As I wrote in August about the push for gender parity in the Nevada Statehouse:
Nowhere is this trend more evident than in Nevada, which is poised to make history in November and have the first female-majority legislature in the nation. Nevada currently ranks third in the nation when it comes to gender parity in its legislature. With a breakdown of 38.1 percent female and 61.9 percent male lawmakers, the state is surpassed only by Arizona and Vermont, according to the Center for American Women and Politics at Rutgers University. (The worst states? Wyoming and Oklahoma, which have only 11.1 percent and 13.4 percent women lawmakers, respectively.) If all goes well at the polls in November, women may soon outnumber men in Carson City—there are 16 women running for reelection in November and 11 others running against incumbent men.
If the Legislature does flip, the so-called blue wave that has swelled in the wake of Trump’s election won’t be entirely to credit. The women running for office in Nevada this November aren’t politically homogenous: Of the 45 total women running, 31 are Democrats and 14 are Republicans. In the six competitive races, two candidates are newcomer Democrats looking to unseat male Republican incumbents, while another is a newcomer Republican running against a male Democrat incumbent in a slightly left-leaning district. Yet another Republican woman is looking to win back a seat she lost to a male Democrat in 2016.

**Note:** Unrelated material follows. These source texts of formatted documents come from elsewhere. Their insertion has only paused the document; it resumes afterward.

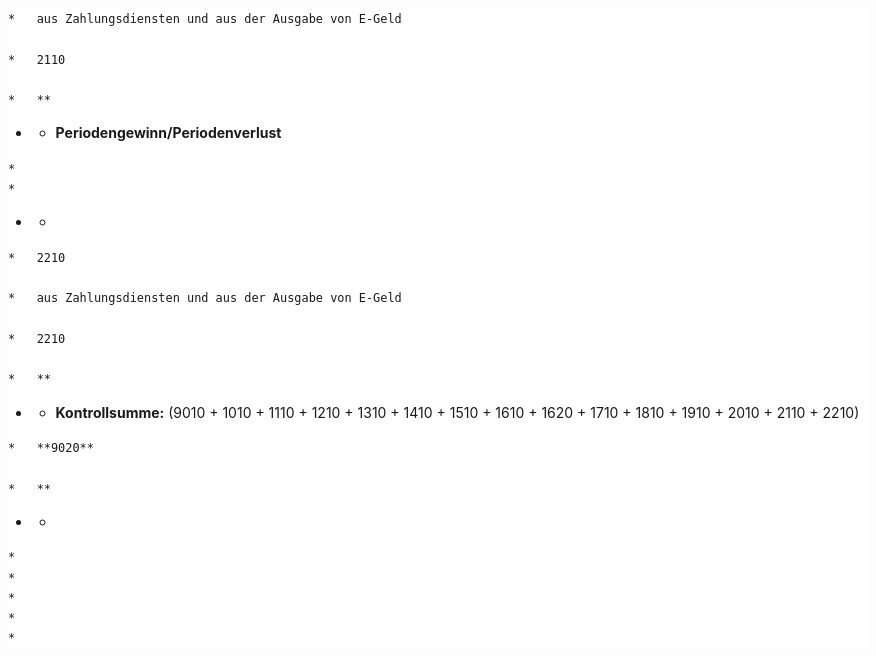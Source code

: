     *   aus Zahlungsdiensten und aus der Ausgabe von E-Geld

    *   2110

    *   **


*    *   **Periodengewinn/Periodenverlust**

    *
    *

*    *
    *   2210

    *   aus Zahlungsdiensten und aus der Ausgabe von E-Geld

    *   2210

    *   **


*    *   **Kontrollsumme:**
        (9010 + 1010 + 1110 + 1210 + 1310 +
        1410 + 1510 + 1610 + 1620 + 1710 +
        1810 + 1910 + 2010 + 2110 + 2210)

    *   **9020**

    *   **


*    *
    *
    *
    *
    *
    *


[^F804973_09_BJNR359100009BJNE001201118]:    Angaben bitte ohne Kommastellen, Rundung nach kaufmännischer Rundungsregel (5/4).                Umrechnung von nicht auf Euro lautenden Aktiv- und Passivpositionen (Fremdwährungspositionen): Fremdwährungspositionen sind zu dem jeweils von der EZB am Meldestichtag festgestellten und von der Bundesbank veröffentlichten Referenzkurs („ESZB-Referenzkurs“) in Euro umzurechnen. Bei der Umrechnung von Währungen, für die kein ESZB-Referenzkurs veröffentlicht wird, sind die Mittelkurse aus feststellbaren An- und Verkaufskursen des Stichtags zugrunde zu legen. Vermögensgegenstände, die nicht als Bestandteil der Fremdwährungsposition behandelt werden, dürfen zu dem bei der Erstverbuchung verwendeten Devisenkurs umgerechnet werden. In den Meldungen für die Zweigstellen im Ausland sind Fremdwährungsbeträge direkt, das heißt ohne Zwischenumrechnung in die Währung des Sitzlandes, in die Währung umzurechnen, in der die Meldung erstellt wird.
[^F804973_10_BJNR359100009BJNE001201118]:     Vorzeichen angeben.



[^F804973_02_BJNR359100009BJNE000801118]:    Angaben bitte ohne Kommastellen, Rundung nach kaufmännischer Rundungsregel (5/4).                Umrechnung von nicht auf Euro lautenden Aktiv- und Passivpositionen (Fremdwährungspositionen): Fremdwährungspositionen sind zu dem jeweils von der EZB am Meldestichtag festgestellten und von der Bundesbank veröffentlichten Referenzkurs („ESZB-Referenzkurs“) in Euro umzurechnen. Bei der Umrechnung von Währungen, für die kein ESZB-Referenzkurs veröffentlicht wird, sind die Mittelkurse aus feststellbaren An- und Verkaufskursen des Stichtags zugrunde zu legen. Vermögensgegenstände, die nicht als Bestandteil der Fremdwährungsposition behandelt werden, dürfen zu dem bei der Erstverbuchung verwendeten Devisenkurs umgerechnet werden. In den Meldungen für die Zweigstellen im Ausland sind Fremdwährungsbeträge direkt, das heißt ohne Zwischenumrechnung in die Währung des Sitzlandes, in die Währung umzurechnen, in der die Meldung erstellt wird.
[^F804973_03_BJNR359100009BJNE000801118]:     Vorzeichen angeben.
[^F804973_04_BJNR359100009BJNE000901118]:    Angaben bitte ohne Kommastellen, Rundung nach kaufmännischer Rundungsregel (5/4).                Umrechnung von nicht auf Euro lautenden Aktiv- und Passivpositionen (Fremdwährungspositionen): Fremdwährungspositionen sind zu dem jeweils von der EZB am Meldestichtag festgestellten und von der Bundesbank veröffentlichten Referenzkurs („ESZB-Referenzkurs“) in Euro umzurechnen. Bei der Umrechnung von Währungen, für die kein ESZB-Referenzkurs veröffentlicht wird, sind die Mittelkurse aus feststellbaren An- und Verkaufskursen des Stichtags zugrunde zu legen. Vermögensgegenstände, die nicht als Bestandteil der Fremdwährungsposition behandelt werden, dürfen zu dem bei der Erstverbuchung verwendeten Devisenkurs umgerechnet werden. In den Meldungen für die Zweigstellen im Ausland sind Fremdwährungsbeträge direkt, das heißt ohne Zwischenumrechnung in die Währung des Sitzlandes, in die Währung umzurechnen, in der die Meldung erstellt wird.
[^F804973_05_BJNR359100009BJNE000901118]:     Vorzeichen angeben.
[^F804973_06_BJNR359100009BJNE001001118]:    Es sind jeweils die Beträge bzw. Stückzahlen der einzelnen Berichtsmonate als Summen zu melden.
[^F804973_07_BJNR359100009BJNE001001118]:     Angaben bitte ohne Kommastellen, Rundung nach kaufmännischer Rundungsregel (5/4).                 Umrechnung von nicht auf Euro lautenden Positionen (Fremdwährungspositionen): Fremdwährungspositionen sind zu dem jeweils von der EZB am Meldestichtag festgestellten und von der Bundesbank veröffentlichten Referenzkurs („ESZB-Referenzkurs“) in Euro umzurechnen. Bei der Umrechnung von Währungen, für die kein ESZB-Referenzkurs veröffentlicht wird, sind die Mittelkurse aus feststellbaren An- und Verkaufskursen des Stichtags zugrunde zu legen. Vermögensgegenstände, die nicht als Bestandteil der Fremdwährungsposition behandelt werden, dürfen zu dem bei der Erstverbuchung verwendeten Devisenkurs umgerechnet werden. In den Meldungen für die Zweigstellen im Ausland sind Fremdwährungsbeträge direkt, das heißt ohne Zwischenumrechnung in die Währung des Sitzlandes, in die Währung umzurechnen, in der die Meldung erstellt wird.
[^F804973_08_BJNR359100009BJNE001101118]:    Angaben bitte ohne Kommastellen, Rundung nach kaufmännischer Rundungsregel (5/4).                Umrechnung von nicht auf Euro lautenden Aktiv- und Passivpositionen (Fremdwährungspositionen): Fremdwährungspositionen sind zu dem jeweils von der EZB am Meldestichtag festgestellten und von der Bundesbank veröffentlichten Referenzkurs („ESZB-Referenzkurs“) in Euro umzurechnen. Bei der Umrechnung von Währungen, für die kein ESZB-Referenzkurs veröffentlicht wird, sind die Mittelkurse aus feststellbaren An- und Verkaufskursen des Stichtags zugrunde zu legen. Vermögensgegenstände, die nicht als Bestandteil der Fremdwährungsposition behandelt werden, dürfen zu dem bei der Erstverbuchung verwendeten Devisenkurs umgerechnet werden. In den Meldungen für die Zweigstellen im Ausland sind Fremdwährungsbeträge direkt, das heißt ohne Zwischenumrechnung in die Währung des Sitzlandes, in die Währung umzurechnen, in der die Meldung erstellt wird.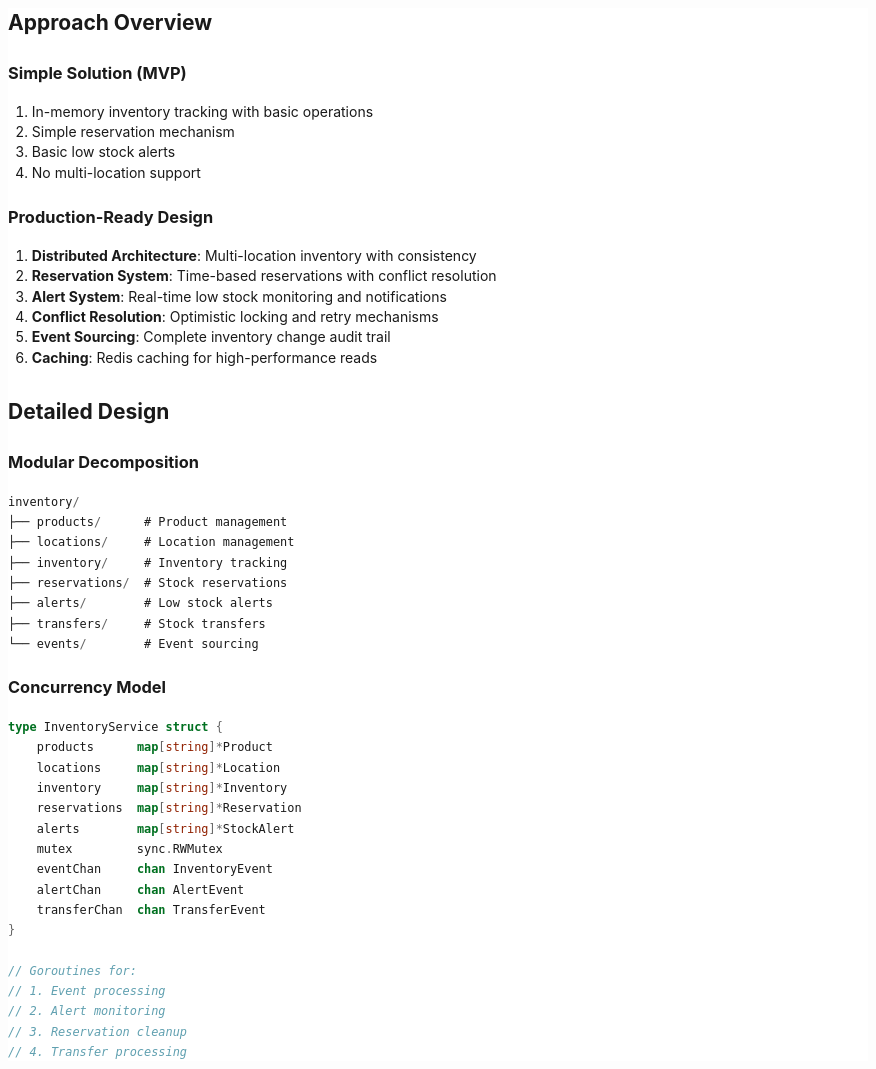 ## Approach Overview

### Simple Solution (MVP)

1. In-memory inventory tracking with basic operations
2. Simple reservation mechanism
3. Basic low stock alerts
4. No multi-location support

### Production-Ready Design

1. **Distributed Architecture**: Multi-location inventory with consistency
2. **Reservation System**: Time-based reservations with conflict resolution
3. **Alert System**: Real-time low stock monitoring and notifications
4. **Conflict Resolution**: Optimistic locking and retry mechanisms
5. **Event Sourcing**: Complete inventory change audit trail
6. **Caching**: Redis caching for high-performance reads

## Detailed Design

### Modular Decomposition

```go
inventory/
├── products/      # Product management
├── locations/     # Location management
├── inventory/     # Inventory tracking
├── reservations/  # Stock reservations
├── alerts/        # Low stock alerts
├── transfers/     # Stock transfers
└── events/        # Event sourcing
```

### Concurrency Model

```go
type InventoryService struct {
    products      map[string]*Product
    locations     map[string]*Location
    inventory     map[string]*Inventory
    reservations  map[string]*Reservation
    alerts        map[string]*StockAlert
    mutex         sync.RWMutex
    eventChan     chan InventoryEvent
    alertChan     chan AlertEvent
    transferChan  chan TransferEvent
}

// Goroutines for:
// 1. Event processing
// 2. Alert monitoring
// 3. Reservation cleanup
// 4. Transfer processing
```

Despite Nevada’s history of women in politics, the women candidates I spoke to for the August story faced an uphill battle, and it was unlikely they would net enough seats to flip the Legislature on Election Day. But after one assemblymember resigned and another vacated his seat following a state Senate appointment, the possibility of women dominating the Capitol became more real.
Women are still woefully underrepresented in state governments. According to the Center for American Women and Politics, only about 25 percent of seats in state legislatures are held by women.